== INPUT DATA ==
***

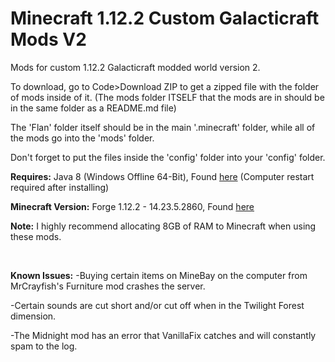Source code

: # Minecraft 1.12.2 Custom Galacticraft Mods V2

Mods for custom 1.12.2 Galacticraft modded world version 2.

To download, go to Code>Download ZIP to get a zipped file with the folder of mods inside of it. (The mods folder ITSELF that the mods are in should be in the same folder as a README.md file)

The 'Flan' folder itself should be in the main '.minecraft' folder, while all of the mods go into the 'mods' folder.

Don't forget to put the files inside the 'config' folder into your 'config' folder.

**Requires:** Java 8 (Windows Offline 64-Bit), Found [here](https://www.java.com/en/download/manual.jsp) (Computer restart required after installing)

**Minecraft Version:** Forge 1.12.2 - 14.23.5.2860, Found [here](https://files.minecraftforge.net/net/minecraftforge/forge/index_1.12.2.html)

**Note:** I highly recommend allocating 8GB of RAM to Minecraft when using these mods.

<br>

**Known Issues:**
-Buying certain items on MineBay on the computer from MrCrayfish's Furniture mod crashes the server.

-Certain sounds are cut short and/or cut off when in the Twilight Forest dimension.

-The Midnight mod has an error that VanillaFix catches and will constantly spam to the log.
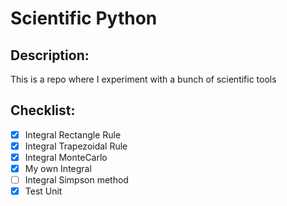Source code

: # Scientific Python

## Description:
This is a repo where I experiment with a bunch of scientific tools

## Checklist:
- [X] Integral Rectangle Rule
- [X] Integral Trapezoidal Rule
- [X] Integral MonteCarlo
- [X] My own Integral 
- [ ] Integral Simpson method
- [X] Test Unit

***

== EXERCISE BRIEF ==
Your reply should restate the data above word for word and contain no pictures.

== REPLY ==
Source code

: # Minecraft 1.12.2 Custom Galacticraft Mods V2

Mods for custom 1.12.2 Galacticraft modded world version 2.

To download, go to Code>Download ZIP to get a zipped file with the folder of mods inside of it. (The mods folder ITSELF that the mods are in should be in the same folder as a README.md file)

The 'Flan' folder itself should be in the main '.minecraft' folder, while all of the mods go into the 'mods' folder.

Don't forget to put the files inside the 'config' folder into your 'config' folder.

**Requires:** Java 8 (Windows Offline 64-Bit), Found [here](https://www.java.com/en/download/manual.jsp) (Computer restart required after installing)

**Minecraft Version:** Forge 1.12.2 - 14.23.5.2860, Found [here](https://files.minecraftforge.net/net/minecraftforge/forge/index_1.12.2.html)

**Note:** I highly recommend allocating 8GB of RAM to Minecraft when using these mods.

<br>

**Known Issues:**
-Buying certain items on MineBay on the computer from MrCrayfish's Furniture mod crashes the server.

-Certain sounds are cut short and/or cut off when in the Twilight Forest dimension.

-The Midnight mod has an error that VanillaFix catches and will constantly spam to the log.
Source code

: # Scientific Python

## Description:
This is a repo where I experiment with a bunch of scientific tools

## Checklist:
- [X] Integral Rectangle Rule
- [X] Integral Trapezoidal Rule
- [X] Integral MonteCarlo
- [X] My own Integral 
- [ ] Integral Simpson method
- [X] Test Unit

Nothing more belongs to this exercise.